En outre, il bénéficia toujours, même après les meurtres de Nicole Brown et Ron Goldman, de l’extrême déférence de la police de Los Angeles. Simpson, qui organisait des fêtes diurnes pour que les policiers puissent utiliser sa piscine et son court de tennis11, fut toujours préservé, à une seule exception près, lorsque la police fut appelée chez lui par Nicole après qu’il l’eût battue (cf. supra). Même Mark Fuhrman avait fait preuve d’une clémence indue à son égard lorsqu’il était intervenu en 1985 tandis que Simpson assaillait la voiture dans laquelle était réfugiée Nicole.
Après le meurtre de cette dernière, l’arrestation de Simpson fit l’objet d’une négociation inhabituelle par rapport à la gravité des accusations portées contre lui.

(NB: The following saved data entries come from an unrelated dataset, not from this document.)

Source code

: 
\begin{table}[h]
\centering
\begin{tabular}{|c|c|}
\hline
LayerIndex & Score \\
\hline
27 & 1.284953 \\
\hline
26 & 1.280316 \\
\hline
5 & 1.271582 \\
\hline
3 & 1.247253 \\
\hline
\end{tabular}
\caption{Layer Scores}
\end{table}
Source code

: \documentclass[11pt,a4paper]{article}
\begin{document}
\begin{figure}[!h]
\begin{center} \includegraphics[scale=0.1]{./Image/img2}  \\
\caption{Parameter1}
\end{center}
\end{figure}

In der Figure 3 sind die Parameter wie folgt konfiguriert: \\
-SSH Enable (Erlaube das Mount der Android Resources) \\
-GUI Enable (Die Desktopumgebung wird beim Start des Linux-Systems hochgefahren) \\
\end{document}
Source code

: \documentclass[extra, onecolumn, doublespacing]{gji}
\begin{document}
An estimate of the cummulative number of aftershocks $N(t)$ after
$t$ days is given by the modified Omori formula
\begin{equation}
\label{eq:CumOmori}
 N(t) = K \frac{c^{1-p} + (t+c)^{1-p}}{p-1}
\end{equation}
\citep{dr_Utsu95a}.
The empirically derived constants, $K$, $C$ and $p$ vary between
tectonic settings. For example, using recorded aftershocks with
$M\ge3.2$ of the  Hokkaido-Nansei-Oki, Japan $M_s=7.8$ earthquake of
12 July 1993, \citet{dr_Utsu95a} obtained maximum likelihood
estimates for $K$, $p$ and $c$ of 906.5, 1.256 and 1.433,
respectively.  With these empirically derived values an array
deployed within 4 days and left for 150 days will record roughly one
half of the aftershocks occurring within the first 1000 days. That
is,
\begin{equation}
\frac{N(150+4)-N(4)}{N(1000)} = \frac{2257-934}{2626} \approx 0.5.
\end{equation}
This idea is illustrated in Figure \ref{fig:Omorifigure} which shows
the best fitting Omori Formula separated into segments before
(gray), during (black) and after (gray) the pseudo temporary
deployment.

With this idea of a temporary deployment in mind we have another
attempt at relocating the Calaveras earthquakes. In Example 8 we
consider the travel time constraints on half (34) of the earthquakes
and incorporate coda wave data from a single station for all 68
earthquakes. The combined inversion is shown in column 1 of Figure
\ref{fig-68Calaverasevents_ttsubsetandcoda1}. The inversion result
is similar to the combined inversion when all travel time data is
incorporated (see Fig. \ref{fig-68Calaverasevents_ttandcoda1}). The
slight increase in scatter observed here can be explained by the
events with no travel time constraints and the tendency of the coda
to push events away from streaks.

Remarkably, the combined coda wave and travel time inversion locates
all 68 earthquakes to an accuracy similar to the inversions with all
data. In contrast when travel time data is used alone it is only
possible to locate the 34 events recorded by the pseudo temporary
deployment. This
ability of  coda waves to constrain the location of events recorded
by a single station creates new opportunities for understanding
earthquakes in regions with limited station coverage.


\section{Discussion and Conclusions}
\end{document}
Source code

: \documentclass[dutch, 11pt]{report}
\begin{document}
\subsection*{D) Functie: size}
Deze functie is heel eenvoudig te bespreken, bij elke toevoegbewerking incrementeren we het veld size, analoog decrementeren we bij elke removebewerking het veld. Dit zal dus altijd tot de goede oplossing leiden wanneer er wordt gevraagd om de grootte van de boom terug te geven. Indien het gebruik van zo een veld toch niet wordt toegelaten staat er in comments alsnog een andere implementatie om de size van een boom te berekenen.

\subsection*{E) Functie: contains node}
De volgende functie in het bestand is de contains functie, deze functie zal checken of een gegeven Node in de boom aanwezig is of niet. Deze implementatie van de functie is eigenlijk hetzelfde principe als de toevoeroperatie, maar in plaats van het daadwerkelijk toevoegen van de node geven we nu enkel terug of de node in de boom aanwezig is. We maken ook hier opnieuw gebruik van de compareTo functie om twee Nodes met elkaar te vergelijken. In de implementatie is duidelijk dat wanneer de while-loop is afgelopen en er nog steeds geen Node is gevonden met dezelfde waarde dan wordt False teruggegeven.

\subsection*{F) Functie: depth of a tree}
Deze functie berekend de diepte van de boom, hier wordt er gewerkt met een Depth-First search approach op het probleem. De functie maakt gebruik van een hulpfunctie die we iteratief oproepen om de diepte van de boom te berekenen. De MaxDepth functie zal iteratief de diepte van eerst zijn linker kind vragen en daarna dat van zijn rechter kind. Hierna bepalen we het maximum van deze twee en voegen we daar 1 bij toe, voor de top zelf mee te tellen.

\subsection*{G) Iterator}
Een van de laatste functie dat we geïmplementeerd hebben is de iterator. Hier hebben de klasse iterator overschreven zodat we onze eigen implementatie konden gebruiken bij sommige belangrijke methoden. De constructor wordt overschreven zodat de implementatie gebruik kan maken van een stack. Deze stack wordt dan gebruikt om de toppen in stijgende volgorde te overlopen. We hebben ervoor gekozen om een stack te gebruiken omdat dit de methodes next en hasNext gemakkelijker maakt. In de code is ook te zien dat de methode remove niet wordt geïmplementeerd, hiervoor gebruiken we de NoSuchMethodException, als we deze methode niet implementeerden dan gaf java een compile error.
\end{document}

L’interrogatoire qui s’ensuivit, durant lequel O.J. Simpson parla de lui à la troisième personne, fut des plus révérencieux, laissant passer l’opportunité de réellement questionner le suspect sur les incohérences de son témoignage12. Même en détention pendant le procès, il bénéficia d’un traitement de faveur de la part des shérifs. Toujours, la célébrité de Simpson le protégea des tourments policiers qu’il aurait mérité de connaître.
Tragiquement, Nicole Brown était consciente du soutien dont jouissait son mari. C’est ainsi que, en juin 1994, cinq jours avant sa mort, de guerre lasse devant l’indifférence de la police à ses appels au secours, elle contacta le centre pour femmes battues de Santa Monica afin de s’épancher sur le harcèlement continu d’O.J. Simpson à son endroit.

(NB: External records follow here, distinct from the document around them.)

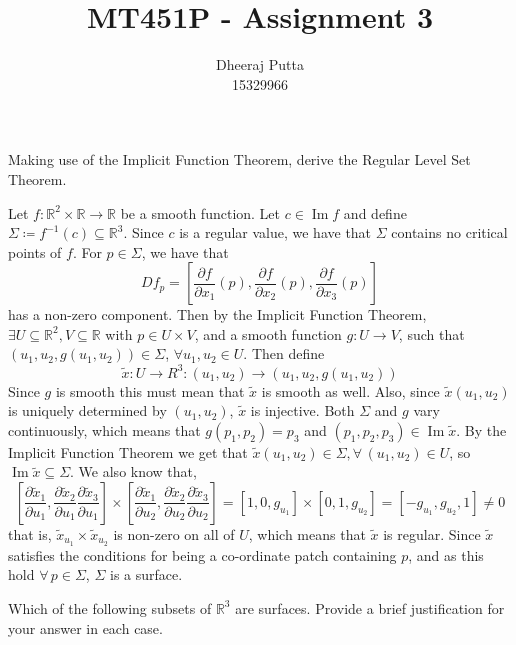 \documentclass[12pt, answers]{exam}
\title{MT451P - Assignment 3}
\author{Dheeraj Putta \\ 15329966}
\date{}
\DeclareMathOperator{\im}{Im}
\begin{document}
    \maketitle
    \begin{questions}
        \thispagestyle{foot}

        \question Making use of the Implicit Function Theorem, derive the Regular Level Set Theorem.
        \begin{solution}
            Let $f : \mathbb{R}^2 \times \mathbb{R} \rightarrow \mathbb{R}$ be a smooth function. Let $c \in \im f$ and define
            $\Sigma \coloneqq f^{-1}(c) \subseteq \mathbb{R}^3$. Since $c$ is a regular value, we have that $\Sigma$ contains
            no critical points of $f$. For $p \in \Sigma$, we have that
            \[ Df_p = \left[\frac{\partial f}{\partial x_1}(p), \frac{\partial f}{\partial x_2}(p), \frac{\partial f}{\partial x_3}(p)\right] \]
            has a non-zero component. Then by the Implicit Function Theorem, $\exists U \subseteq \mathbb{R}^2, V \subseteq \mathbb{R}$
            with $p \in U \times V$, and a smooth function $g:U \rightarrow V$, such that $(u_1, u_2, g(u_1, u_2)) \in \Sigma$,
            $\forall u_1, u_2 \in U$. Then define
            \[ \tilde{x}: U \rightarrow R^3 :  (u_1, u_2) \to (u_1, u_2, g(u_1, u_2))\]
            Since $g$ is smooth this must mean that $\tilde{x}$ is smooth as well. Also, since $\tilde{x}(u_1, u_2)$ is
            uniquely determined by $(u_1, u_2)$, $\tilde{x}$ is injective. Both $\Sigma$ and $g$ vary continuously, which
            means that $g(p_1, p_2) = p_3$ and $(p_1, p_2, p_3) \in \im \tilde{x}$. By the Implicit Function Theorem we
            get that $\tilde{x}(u_1, u_2) \in \Sigma, \forall \, (u_1, u_2) \in U$, so $\im \tilde{x} \subseteq \Sigma$.
            We also know that,
            \[ \left[ \frac{\partial\tilde{x}_1}{\partial u_1}, \frac{\partial\tilde{x}_2}{\partial u_1}  \frac{\partial\tilde{x}_3}{\partial u_1}\right]
            \times \left[ \frac{\partial\tilde{x}_1}{\partial u_2}, \frac{\partial\tilde{x}_2}{\partial u_2}  \frac{\partial\tilde{x}_3}{\partial u_2}\right]
             = [1, 0, g_{u_1}] \times [0, 1, g_{u_2}] = [-g_{u_1}, g_{u_2}, 1] \neq 0\]
            that is, $\tilde{x}_{u_1} \times \tilde{x}_{u_2}$ is non-zero on all of $U$, which means that $\tilde{x}$ is
            regular. Since $\tilde{x}$ satisfies the conditions for being a co-ordinate patch containing $p$, and as this
            hold $\forall \, p \in \Sigma$, $\Sigma$ is a surface.
        \end{solution}
        \pagebreak
        \question Which of the following subsets of $\mathbb{R}^3$ are surfaces. Provide a brief justification for your answer in
        each case.


\end{questions}
\end{document}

Et elle laissa dans un coffre-fort d’une agence bancaire de Los Angeles un dossier avec son testament et des éléments témoignant de la violence physique qu’elle avait endurée auprès de Simpson, comme pour désigner son meurtrier au cas où elle serait tuée. Elle avait d’ailleurs affirmé prophétiquement à ses amis : “il va me tuer et il va s’en sortir parce qu’il est O.J.“.

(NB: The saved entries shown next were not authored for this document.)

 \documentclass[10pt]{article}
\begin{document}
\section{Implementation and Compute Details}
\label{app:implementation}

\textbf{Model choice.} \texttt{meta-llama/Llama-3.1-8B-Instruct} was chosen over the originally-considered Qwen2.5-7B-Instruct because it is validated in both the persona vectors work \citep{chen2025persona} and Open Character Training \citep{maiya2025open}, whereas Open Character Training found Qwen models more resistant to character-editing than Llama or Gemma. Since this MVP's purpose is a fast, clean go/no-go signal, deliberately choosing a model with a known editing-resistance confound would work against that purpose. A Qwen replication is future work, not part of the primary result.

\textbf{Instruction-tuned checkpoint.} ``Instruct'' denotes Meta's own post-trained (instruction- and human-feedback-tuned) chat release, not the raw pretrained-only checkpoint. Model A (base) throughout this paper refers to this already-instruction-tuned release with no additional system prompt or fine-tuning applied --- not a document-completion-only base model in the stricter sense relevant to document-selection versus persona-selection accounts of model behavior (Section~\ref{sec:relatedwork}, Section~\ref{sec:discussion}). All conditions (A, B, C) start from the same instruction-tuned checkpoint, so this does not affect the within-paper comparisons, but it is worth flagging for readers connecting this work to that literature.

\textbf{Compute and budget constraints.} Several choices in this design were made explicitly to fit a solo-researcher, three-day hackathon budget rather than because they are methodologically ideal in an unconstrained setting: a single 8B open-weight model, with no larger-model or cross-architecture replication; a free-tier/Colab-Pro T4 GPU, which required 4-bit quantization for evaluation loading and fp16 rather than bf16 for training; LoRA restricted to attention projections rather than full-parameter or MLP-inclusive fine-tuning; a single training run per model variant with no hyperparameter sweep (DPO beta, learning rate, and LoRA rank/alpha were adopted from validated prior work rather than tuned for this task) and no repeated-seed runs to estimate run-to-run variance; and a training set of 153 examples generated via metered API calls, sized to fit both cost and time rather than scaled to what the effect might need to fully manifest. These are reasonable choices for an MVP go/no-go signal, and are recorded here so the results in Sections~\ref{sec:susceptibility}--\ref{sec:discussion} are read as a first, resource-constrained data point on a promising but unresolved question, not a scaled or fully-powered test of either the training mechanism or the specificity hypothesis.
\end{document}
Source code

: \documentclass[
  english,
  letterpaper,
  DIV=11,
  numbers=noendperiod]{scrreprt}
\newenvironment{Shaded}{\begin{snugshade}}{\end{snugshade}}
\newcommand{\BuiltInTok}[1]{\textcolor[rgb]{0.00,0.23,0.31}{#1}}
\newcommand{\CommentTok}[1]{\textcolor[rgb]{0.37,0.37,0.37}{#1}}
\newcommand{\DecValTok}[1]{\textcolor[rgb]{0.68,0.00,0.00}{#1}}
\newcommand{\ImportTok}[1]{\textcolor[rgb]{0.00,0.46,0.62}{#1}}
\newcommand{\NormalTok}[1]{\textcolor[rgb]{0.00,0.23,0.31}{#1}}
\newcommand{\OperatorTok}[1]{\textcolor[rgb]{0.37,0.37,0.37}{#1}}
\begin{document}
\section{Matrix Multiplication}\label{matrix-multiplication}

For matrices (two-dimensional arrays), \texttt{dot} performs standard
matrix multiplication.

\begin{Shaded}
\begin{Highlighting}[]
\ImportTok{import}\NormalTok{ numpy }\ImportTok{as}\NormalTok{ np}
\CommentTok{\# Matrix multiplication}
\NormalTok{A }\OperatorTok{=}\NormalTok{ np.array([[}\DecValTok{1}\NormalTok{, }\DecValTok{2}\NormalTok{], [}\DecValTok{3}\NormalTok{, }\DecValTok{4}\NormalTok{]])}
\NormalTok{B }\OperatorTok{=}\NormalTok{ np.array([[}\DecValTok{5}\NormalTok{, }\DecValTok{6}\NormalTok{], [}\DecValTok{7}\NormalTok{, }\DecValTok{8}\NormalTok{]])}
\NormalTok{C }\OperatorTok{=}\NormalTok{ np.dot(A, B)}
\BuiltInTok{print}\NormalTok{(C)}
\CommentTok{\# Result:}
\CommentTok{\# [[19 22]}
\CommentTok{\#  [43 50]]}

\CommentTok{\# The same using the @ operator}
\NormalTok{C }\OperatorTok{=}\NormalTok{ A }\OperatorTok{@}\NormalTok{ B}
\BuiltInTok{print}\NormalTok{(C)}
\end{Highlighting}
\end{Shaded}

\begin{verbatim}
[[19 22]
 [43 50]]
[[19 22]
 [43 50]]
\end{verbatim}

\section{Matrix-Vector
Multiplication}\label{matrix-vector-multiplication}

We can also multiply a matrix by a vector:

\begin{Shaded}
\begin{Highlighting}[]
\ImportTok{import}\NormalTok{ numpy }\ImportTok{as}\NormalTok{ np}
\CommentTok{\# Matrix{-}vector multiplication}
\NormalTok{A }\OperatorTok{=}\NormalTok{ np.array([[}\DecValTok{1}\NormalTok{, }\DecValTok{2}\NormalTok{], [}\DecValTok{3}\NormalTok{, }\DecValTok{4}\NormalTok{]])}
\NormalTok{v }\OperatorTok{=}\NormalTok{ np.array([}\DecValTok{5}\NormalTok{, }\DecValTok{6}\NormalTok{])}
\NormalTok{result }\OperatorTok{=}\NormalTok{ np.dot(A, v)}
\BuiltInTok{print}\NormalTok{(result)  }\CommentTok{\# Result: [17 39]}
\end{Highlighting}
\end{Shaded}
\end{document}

Un verdict à l’image du procès
Rien, dans ce procès, ne fut normal. Il en alla de même du verdict.
Après 372 jours de débats et 48 000 pages de procès-verbaux, le jury délibéra deux heures seulement avant de déclarer Simpson non coupable. Dans la foulée de l’énoncé de cette décision, l’un des jurés afro-américains se tourna vers la défense et effectua le salut du Black Power. Arrivée dans le salon jouxtant la cour, une autre jurée noire affirma : “nous devons protéger les nôtres“.
Outre le succès de la stratégie de Cochran, Simpson dut également sa liberté aux quelques erreurs commises par la procureure et son équipe, au premier rang desquelles la demande exprimée par l’adjoint de Marcia Clark qu’O.J. Simpson enfilât la paire de gants retrouvée sur la scène du crime13.
Cette option avait pourtant été écartée lors de la préparation de cette audience car il était connu que les gants avaient rétréci du fait des différentes manipulations qu’ils avaient subies et qu’ils seraient encore rapetissés par les protections en caoutchouc que l’accusé devrait porter pour les essayer. En outre, la procureure se doutait que Simpson ferait son possible, notamment en écartant les doigts lorsqu’il les enfilerait, pour montrer que la paire ne lui seyait pas.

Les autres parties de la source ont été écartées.